TASK TO CARRY OUT:
Give back a single number: the count of lines in the data that contain the string "structure".

SOURCE MATERIAL:
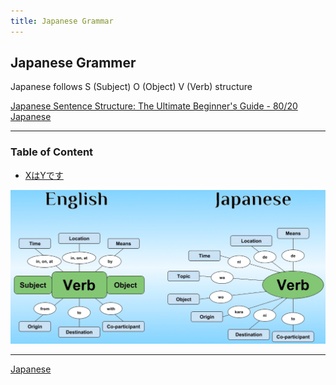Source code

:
 ```yaml
---
title: Japanese Grammar
---
```


## Japanese Grammer

Japanese follows S (Subject) O (Object) V (Verb) structure

[Japanese Sentence Structure: The Ultimate Beginner's Guide - 80/20 Japanese](https://8020japanese.com/japanese-sentence-structure/)

---

### Table of Content

* [XはYです](X%E3%81%AFY%E3%81%A7%E3%81%99.md)

![Japanese SOV|600](../images/japanese-sov.png)

---

[Japanese](../Japanese.md)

RESULT OF THE EXERCISE:
2